▶ Saved data entries:

-=-=-=-=-

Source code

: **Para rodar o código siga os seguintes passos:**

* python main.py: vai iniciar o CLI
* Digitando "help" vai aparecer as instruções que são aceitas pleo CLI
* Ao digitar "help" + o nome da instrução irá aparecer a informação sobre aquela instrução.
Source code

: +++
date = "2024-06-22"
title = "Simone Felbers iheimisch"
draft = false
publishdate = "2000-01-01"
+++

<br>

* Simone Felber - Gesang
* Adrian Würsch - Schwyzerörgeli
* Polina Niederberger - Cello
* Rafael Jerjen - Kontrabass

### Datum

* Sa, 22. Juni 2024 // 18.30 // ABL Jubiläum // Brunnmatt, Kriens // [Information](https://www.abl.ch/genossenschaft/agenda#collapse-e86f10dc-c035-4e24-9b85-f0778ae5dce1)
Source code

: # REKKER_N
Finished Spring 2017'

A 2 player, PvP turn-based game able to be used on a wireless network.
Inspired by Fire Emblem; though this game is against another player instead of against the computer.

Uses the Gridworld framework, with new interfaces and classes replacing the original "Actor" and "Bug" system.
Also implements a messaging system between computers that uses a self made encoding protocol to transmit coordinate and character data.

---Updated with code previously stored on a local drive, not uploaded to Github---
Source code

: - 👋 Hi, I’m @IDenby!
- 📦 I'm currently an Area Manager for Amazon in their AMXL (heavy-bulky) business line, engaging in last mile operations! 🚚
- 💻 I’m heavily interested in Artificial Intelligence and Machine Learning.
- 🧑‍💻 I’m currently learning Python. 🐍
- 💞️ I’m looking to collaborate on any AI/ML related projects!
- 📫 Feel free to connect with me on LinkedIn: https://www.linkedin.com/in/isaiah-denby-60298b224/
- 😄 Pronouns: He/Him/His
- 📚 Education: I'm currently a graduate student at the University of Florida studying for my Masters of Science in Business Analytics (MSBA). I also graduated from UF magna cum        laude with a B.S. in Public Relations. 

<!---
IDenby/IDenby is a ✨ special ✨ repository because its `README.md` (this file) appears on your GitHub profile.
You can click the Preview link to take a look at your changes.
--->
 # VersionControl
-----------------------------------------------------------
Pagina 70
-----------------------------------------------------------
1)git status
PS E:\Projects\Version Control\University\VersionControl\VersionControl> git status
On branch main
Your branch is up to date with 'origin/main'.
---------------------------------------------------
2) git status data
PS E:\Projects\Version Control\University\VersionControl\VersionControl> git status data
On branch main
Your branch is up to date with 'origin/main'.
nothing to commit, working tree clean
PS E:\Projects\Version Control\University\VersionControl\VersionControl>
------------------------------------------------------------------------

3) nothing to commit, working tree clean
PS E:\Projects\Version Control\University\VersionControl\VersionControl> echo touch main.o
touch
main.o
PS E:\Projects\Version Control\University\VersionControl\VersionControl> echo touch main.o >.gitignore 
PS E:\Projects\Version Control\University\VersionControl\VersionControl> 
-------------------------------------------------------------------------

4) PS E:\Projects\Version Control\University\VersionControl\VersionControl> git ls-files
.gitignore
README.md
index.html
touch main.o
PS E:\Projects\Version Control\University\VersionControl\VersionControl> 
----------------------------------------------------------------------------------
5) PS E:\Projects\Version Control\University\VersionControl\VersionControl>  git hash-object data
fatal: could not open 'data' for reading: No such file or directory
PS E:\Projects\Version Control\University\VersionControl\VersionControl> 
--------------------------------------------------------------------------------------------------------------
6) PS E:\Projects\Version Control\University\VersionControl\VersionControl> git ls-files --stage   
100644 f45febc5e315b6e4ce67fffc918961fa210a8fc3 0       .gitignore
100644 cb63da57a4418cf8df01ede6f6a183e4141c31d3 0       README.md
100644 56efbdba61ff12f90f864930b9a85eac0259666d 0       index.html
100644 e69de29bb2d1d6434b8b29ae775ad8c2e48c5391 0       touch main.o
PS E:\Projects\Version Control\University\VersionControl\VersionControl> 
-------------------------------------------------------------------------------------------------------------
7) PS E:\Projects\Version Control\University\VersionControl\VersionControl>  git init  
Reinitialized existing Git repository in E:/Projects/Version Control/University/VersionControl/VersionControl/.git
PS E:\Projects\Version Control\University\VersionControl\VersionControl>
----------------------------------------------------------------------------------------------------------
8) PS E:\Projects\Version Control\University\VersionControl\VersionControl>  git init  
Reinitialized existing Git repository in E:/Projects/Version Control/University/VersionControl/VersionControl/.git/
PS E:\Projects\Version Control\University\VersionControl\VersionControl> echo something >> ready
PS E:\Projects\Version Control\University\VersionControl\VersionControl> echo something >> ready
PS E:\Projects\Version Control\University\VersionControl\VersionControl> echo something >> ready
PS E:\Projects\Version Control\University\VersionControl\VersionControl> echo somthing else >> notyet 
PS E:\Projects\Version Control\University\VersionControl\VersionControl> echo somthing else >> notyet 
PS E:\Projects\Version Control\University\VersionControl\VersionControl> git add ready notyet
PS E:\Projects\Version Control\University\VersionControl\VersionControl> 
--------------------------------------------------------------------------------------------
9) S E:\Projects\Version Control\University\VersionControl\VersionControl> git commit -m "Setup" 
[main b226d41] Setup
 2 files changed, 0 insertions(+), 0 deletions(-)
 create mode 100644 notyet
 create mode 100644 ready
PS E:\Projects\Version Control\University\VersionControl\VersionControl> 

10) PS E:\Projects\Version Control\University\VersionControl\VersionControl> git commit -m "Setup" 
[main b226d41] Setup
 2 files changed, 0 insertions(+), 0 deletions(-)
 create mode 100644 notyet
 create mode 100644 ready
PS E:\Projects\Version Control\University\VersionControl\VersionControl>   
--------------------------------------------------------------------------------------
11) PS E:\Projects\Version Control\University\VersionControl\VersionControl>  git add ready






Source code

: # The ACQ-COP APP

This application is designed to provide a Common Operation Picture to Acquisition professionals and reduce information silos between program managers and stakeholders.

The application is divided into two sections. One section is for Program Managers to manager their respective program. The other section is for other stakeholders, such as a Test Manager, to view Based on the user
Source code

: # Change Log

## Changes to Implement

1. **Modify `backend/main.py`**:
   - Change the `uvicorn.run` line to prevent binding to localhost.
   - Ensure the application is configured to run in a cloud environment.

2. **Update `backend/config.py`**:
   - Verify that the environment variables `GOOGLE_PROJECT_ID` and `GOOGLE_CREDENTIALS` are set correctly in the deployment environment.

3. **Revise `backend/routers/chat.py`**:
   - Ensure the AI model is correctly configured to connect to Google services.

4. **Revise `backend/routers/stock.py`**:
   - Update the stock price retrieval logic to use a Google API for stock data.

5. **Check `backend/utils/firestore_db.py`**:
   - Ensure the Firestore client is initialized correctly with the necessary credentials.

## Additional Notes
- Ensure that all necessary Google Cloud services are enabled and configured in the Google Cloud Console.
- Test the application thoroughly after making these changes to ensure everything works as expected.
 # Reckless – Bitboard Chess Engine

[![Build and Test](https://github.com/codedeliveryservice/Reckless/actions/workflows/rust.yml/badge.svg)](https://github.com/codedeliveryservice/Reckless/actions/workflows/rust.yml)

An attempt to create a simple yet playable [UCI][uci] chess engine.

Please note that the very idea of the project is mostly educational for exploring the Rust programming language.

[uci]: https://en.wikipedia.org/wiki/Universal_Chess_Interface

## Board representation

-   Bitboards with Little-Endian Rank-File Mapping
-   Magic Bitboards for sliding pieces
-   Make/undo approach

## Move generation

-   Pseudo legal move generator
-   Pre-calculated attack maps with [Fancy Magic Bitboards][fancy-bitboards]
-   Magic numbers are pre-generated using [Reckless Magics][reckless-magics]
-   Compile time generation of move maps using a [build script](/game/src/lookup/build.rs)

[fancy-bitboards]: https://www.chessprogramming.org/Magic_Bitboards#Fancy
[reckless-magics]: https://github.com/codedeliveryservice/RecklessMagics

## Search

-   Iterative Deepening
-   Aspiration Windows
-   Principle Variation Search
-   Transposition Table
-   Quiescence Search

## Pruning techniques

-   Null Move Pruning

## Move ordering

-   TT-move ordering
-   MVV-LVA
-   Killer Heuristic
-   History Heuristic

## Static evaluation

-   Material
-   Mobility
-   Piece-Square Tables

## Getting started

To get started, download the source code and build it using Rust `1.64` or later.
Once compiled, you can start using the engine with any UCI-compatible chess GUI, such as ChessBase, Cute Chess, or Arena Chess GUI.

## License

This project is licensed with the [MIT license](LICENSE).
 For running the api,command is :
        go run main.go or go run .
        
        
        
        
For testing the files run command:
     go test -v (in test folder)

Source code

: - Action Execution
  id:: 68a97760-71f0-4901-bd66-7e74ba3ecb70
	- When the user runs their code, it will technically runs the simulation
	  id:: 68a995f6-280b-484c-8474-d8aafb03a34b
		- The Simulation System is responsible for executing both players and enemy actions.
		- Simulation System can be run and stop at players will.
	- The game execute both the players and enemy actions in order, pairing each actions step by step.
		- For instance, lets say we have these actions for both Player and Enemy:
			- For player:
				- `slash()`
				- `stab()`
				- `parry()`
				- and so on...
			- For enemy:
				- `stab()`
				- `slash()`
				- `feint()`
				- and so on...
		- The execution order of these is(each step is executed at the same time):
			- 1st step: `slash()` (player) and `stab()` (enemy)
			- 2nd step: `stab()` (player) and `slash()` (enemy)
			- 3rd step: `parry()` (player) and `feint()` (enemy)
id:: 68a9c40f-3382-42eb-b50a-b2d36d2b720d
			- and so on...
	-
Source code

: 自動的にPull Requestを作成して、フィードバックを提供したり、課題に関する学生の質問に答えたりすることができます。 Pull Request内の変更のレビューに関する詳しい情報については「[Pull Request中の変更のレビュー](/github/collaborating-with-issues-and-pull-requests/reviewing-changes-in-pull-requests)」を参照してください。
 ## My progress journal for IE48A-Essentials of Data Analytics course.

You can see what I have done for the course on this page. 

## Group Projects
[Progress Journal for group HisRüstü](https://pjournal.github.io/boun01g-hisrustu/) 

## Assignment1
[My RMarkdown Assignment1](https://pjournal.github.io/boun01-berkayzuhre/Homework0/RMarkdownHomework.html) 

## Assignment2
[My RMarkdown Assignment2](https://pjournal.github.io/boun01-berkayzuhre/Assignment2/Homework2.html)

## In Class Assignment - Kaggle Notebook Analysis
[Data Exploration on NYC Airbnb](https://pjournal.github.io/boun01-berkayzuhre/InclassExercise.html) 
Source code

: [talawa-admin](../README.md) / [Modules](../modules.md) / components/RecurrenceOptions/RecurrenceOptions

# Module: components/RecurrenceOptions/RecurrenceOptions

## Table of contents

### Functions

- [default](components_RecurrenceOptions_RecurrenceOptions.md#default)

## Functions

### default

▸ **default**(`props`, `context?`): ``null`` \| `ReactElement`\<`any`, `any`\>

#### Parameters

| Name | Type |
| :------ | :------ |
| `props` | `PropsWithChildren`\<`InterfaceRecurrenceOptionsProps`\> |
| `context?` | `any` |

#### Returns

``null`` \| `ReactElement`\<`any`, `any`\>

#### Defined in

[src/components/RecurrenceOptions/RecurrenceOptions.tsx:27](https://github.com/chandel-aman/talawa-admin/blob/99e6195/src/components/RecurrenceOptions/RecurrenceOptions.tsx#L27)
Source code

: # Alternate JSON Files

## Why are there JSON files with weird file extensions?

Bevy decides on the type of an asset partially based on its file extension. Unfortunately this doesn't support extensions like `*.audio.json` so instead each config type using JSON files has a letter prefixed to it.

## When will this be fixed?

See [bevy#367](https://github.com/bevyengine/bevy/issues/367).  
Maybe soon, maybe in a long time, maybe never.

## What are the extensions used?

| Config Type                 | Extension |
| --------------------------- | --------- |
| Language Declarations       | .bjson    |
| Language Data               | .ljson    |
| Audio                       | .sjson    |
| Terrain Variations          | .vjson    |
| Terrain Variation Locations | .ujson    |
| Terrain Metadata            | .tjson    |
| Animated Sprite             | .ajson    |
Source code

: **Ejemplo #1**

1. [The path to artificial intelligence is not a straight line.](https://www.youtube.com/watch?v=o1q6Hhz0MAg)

-=-=-=-=-

▶ REQUIREMENT: Find the line with "10) PS E:\Projects\Version" in the entries above. Retype it and each line after it, exactly, through the line with "- Ensure the application", and stop there.

▶ RESULT:
10) PS E:\Projects\Version Control\University\VersionControl\VersionControl> git commit -m "Setup" 
[main b226d41] Setup
 2 files changed, 0 insertions(+), 0 deletions(-)
 create mode 100644 notyet
 create mode 100644 ready
PS E:\Projects\Version Control\University\VersionControl\VersionControl>   
--------------------------------------------------------------------------------------
11) PS E:\Projects\Version Control\University\VersionControl\VersionControl>  git add ready






Source code

: # The ACQ-COP APP

This application is designed to provide a Common Operation Picture to Acquisition professionals and reduce information silos between program managers and stakeholders.

The application is divided into two sections. One section is for Program Managers to manager their respective program. The other section is for other stakeholders, such as a Test Manager, to view Based on the user
Source code

: # Change Log

## Changes to Implement

1. **Modify `backend/main.py`**:
   - Change the `uvicorn.run` line to prevent binding to localhost.
   - Ensure the application is configured to run in a cloud environment.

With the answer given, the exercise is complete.